Yes, folks, after 14 of these suckers, she finally DNFs. I missed the cutoff at lunch by two minutes. But I don't feel ashamed. It was bloody hot and I haven't been targeting the Terrible Two as THE RIDE (which you pretty much have to do, unless you are one of those hill mutants). The TT has taken out many experienced, fit, and resourceful riders. There is a reason for the name.
The roll out from the ride start was fun! We were paced by a mini. Lots of friends and fast women there. It was going well until a dog ran out into the peloton and caused a crash right in front of me. It's always good to focus on your line around and try not to look at the people tumbling on the pavement. Our friend Tim helped me make sure that Dino was okay. He must have seen the look on my face. We had a Shlug running in motorcycle helmet and underwear and someone kept singing Boy George's "Do You Really Want to Hurt Me?" Good times.
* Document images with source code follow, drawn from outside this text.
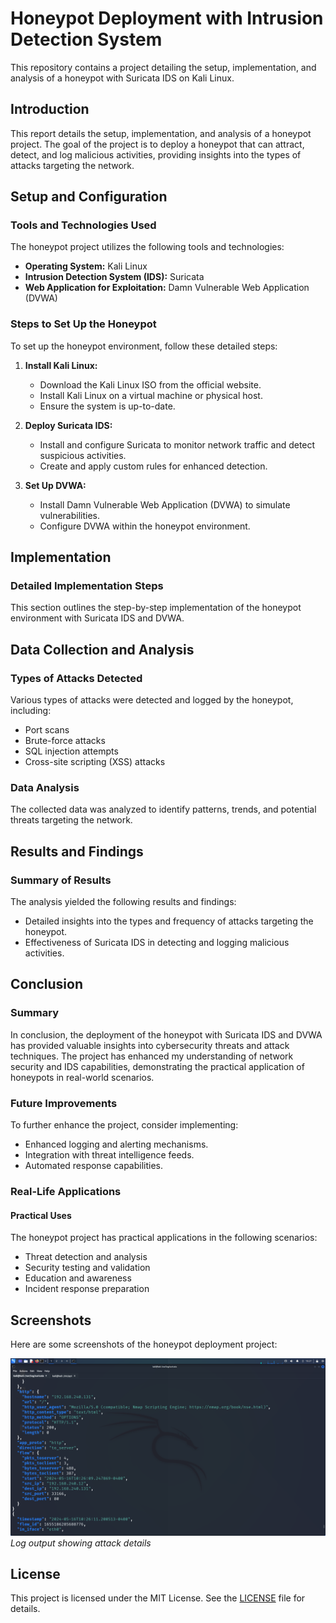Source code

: # Honeypot Deployment with Intrusion Detection System

This repository contains a project detailing the setup, implementation, and analysis of a honeypot with Suricata IDS on Kali Linux.

## Introduction

This report details the setup, implementation, and analysis of a honeypot project. The goal of the project is to deploy a honeypot that can attract, detect, and log malicious activities, providing insights into the types of attacks targeting the network.

## Setup and Configuration

### Tools and Technologies Used

The honeypot project utilizes the following tools and technologies:

- **Operating System:** Kali Linux
- **Intrusion Detection System (IDS):** Suricata
- **Web Application for Exploitation:** Damn Vulnerable Web Application (DVWA)

### Steps to Set Up the Honeypot

To set up the honeypot environment, follow these detailed steps:

1. **Install Kali Linux:**
   - Download the Kali Linux ISO from the official website.
   - Install Kali Linux on a virtual machine or physical host.
   - Ensure the system is up-to-date.

2. **Deploy Suricata IDS:**
   - Install and configure Suricata to monitor network traffic and detect suspicious activities.
   - Create and apply custom rules for enhanced detection.

3. **Set Up DVWA:**
   - Install Damn Vulnerable Web Application (DVWA) to simulate vulnerabilities.
   - Configure DVWA within the honeypot environment.

## Implementation

### Detailed Implementation Steps

This section outlines the step-by-step implementation of the honeypot environment with Suricata IDS and DVWA.

## Data Collection and Analysis

### Types of Attacks Detected

Various types of attacks were detected and logged by the honeypot, including:

- Port scans
- Brute-force attacks
- SQL injection attempts
- Cross-site scripting (XSS) attacks

### Data Analysis

The collected data was analyzed to identify patterns, trends, and potential threats targeting the network.

## Results and Findings

### Summary of Results

The analysis yielded the following results and findings:

- Detailed insights into the types and frequency of attacks targeting the honeypot.
- Effectiveness of Suricata IDS in detecting and logging malicious activities.

## Conclusion

### Summary

In conclusion, the deployment of the honeypot with Suricata IDS and DVWA has provided valuable insights into cybersecurity threats and attack techniques. The project has enhanced my understanding of network security and IDS capabilities, demonstrating the practical application of honeypots in real-world scenarios.

### Future Improvements

To further enhance the project, consider implementing:

- Enhanced logging and alerting mechanisms.
- Integration with threat intelligence feeds.
- Automated response capabilities.

### Real-Life Applications

#### Practical Uses

The honeypot project has practical applications in the following scenarios:

- Threat detection and analysis
- Security testing and validation
- Education and awareness
- Incident response preparation

## Screenshots

Here are some screenshots of the honeypot deployment project:



![Screenshot2](screenshots\Screenshot_2024-05-16_10_27_17.png)
*Log output showing attack details*

## License

This project is licensed under the MIT License. See the [LICENSE](LICENSE) file for details.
I forgot how steep that sucker is. I tried not to think about it when lots of people passed me. "No, you're not the very last one on the course." The chalk from the tour of California was still there. My favorite chalk sign was "I want my mommy." It was cool to imagine the pros racing up it including the 40-something Cippo in the lead group. On the twisty technical descent I sped ahead of Dino who got his first front flat of the day. I kept riding, not knowing what had happened and knowing that he would catch me soon. I was in and out of Rest Stop 1 in 9 minutes.
When I did this ride back in 2005, the Geysers was completely engulfed in fog which was probably good because I didn't see how steep, long and exposed it was. I was feeling really sick to my stomach which I was concerned about (if you don't replenish the calories it's game over). I kept drinking and crawling up the hill. The Santa Rosa Bike Club had three sag vehicles up the climb, filling our water bottles and pouring water over our backs. They give incredible support. Dino was waiting at the top and found out that there were 50 riders behind us.
You can't go too fast through the up and down section from the top of the Geysers to Lake Sonoma. There are gravel sections worthy of Cyclocross, cattle grates, and blind corners. It's one of the maddening aspects of the ride. You can't make much time on the sections between the climbs. That's were Dino got front flat #2. We weren't feeling too confident in his front wheel, especially since he had a front flat at the Nevada City Bike Classic the week before. I knew we were cutting it close to the time cut off at lunch. They rang the bell right before we got there. Drat!!!
Cut off Ride
I still felt fine, and my pride kept me from getting into a sag vehicle. We opted to ride back to Sebastopol after having sandwiches and letting Dino take care of his flat issues. The ride back was incredibly gorgeous, going through the rolling hills and vineyards of the Alexander Valley. It made me feel better. I was having a nice reflective ride until we stopped understanding the map, ran out of water in the heat and Dino got front flat #3. I felt like we were lucky that it didn't happen at high speed coming down one of those technical descents later in the ride.
We eventually made it back with a three mile detour and a pit stop at a gas station for water and Gatorade. We ended up with 147 miles and lots of climbing. At the finish line we saw some of the first people come in at around 12 hours and 20 minutes. Absolutely incredible to finish 200 miles, 16,000 feet of climbing in 100 degree heat in that time. We had a little food then high-tailed it back home.
Time to Re-evaluate
Okay, so maybe you can't do it all and expect results. I'm still figuring out what I can be successful at and what are my limits. "Nothing ventured, nothing gained," right? Dino had a challenge fitting everything in when my training goals were to race on the road, track and ultra-distance. Cycling is always an experiment of one and I'm happy I gave it a shot. I still think I need variety to avoid burn-out, but realize I need to make more specific targets.
Tuesday, June 17, 2008
It's the question everyone asks when I mention the Terrible Two this Saturday. What always fires off in my head immediately is "Of course not!" I don't think I'll ever feel truly ready for it. I could always grind up more steep pitches and eat less donuts. I think the feeling comes from the respect for the magnitude of the ride, the length, the climbs, the descents... Respect that keeps me humble, but ready to go.